Records from a data collection
####

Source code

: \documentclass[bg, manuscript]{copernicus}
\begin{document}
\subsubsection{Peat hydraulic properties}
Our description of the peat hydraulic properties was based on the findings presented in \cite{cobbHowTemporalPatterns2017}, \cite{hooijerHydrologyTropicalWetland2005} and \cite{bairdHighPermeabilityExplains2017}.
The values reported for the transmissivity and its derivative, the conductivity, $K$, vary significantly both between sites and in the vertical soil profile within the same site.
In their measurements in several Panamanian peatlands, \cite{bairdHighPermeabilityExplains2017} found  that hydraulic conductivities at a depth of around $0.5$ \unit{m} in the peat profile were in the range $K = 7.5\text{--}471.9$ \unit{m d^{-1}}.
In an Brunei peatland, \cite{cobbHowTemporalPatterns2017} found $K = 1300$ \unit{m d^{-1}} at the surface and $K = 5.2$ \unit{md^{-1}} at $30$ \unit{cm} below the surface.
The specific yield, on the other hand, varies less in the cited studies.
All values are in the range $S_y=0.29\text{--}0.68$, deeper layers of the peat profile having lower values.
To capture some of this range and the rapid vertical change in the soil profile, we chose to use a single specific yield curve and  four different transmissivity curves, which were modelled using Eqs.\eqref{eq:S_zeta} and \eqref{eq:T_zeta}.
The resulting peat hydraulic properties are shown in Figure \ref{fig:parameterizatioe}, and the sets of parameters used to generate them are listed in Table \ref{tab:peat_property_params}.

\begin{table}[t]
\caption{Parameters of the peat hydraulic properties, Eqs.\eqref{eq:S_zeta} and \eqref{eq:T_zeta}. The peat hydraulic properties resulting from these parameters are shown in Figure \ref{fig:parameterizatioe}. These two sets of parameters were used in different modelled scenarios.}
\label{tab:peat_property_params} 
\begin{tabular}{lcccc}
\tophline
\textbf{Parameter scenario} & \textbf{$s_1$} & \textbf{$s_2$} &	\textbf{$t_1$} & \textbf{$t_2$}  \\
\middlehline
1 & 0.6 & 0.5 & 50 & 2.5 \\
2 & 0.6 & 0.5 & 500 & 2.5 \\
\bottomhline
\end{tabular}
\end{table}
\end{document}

####

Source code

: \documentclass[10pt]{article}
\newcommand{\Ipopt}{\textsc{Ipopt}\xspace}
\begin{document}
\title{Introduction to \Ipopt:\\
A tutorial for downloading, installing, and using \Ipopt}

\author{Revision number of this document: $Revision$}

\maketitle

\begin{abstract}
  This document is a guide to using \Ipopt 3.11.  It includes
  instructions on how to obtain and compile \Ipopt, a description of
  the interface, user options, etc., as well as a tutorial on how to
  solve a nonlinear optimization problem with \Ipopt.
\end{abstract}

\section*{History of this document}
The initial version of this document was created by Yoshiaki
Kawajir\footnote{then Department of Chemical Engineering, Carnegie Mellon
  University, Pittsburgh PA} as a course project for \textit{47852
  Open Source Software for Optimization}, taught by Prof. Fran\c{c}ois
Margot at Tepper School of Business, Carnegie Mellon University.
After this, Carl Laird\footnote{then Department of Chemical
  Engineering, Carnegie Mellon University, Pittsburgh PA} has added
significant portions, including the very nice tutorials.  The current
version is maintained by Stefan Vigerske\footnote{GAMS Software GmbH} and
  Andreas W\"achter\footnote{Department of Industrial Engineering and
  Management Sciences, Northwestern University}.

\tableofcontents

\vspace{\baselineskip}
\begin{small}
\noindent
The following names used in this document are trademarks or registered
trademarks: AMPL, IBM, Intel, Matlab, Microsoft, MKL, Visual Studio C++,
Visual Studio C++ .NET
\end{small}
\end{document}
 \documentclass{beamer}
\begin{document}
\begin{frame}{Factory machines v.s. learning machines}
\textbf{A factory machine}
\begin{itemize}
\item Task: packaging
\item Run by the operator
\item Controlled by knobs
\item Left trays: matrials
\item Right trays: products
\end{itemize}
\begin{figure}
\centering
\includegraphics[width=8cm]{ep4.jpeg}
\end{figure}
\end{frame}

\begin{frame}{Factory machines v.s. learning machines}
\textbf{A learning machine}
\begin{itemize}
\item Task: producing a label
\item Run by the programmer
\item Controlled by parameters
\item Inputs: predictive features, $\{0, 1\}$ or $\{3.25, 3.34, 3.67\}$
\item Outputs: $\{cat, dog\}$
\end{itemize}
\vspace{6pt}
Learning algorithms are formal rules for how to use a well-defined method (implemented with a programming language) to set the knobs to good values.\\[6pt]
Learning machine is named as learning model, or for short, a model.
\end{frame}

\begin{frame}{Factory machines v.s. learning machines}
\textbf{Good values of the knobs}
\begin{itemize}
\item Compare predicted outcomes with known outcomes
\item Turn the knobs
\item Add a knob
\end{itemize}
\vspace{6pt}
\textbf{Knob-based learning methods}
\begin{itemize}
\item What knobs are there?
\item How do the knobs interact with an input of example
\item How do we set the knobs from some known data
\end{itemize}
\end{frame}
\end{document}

####

### EXERCISE GOAL
Copy out, word for word, the part of the entries above that begins at the line with "Controlled by parameters" and ends at the line with "Learning algorithms are", including both.

### OUTPUT OF THE EXERCISE
\item Controlled by parameters
\item Inputs: predictive features, $\{0, 1\}$ or $\{3.25, 3.34, 3.67\}$
\item Outputs: $\{cat, dog\}$
\end{itemize}
\vspace{6pt}
Learning algorithms are formal rules for how to use a well-defined method (implemented with a programming language) to set the knobs to good values.\\[6pt]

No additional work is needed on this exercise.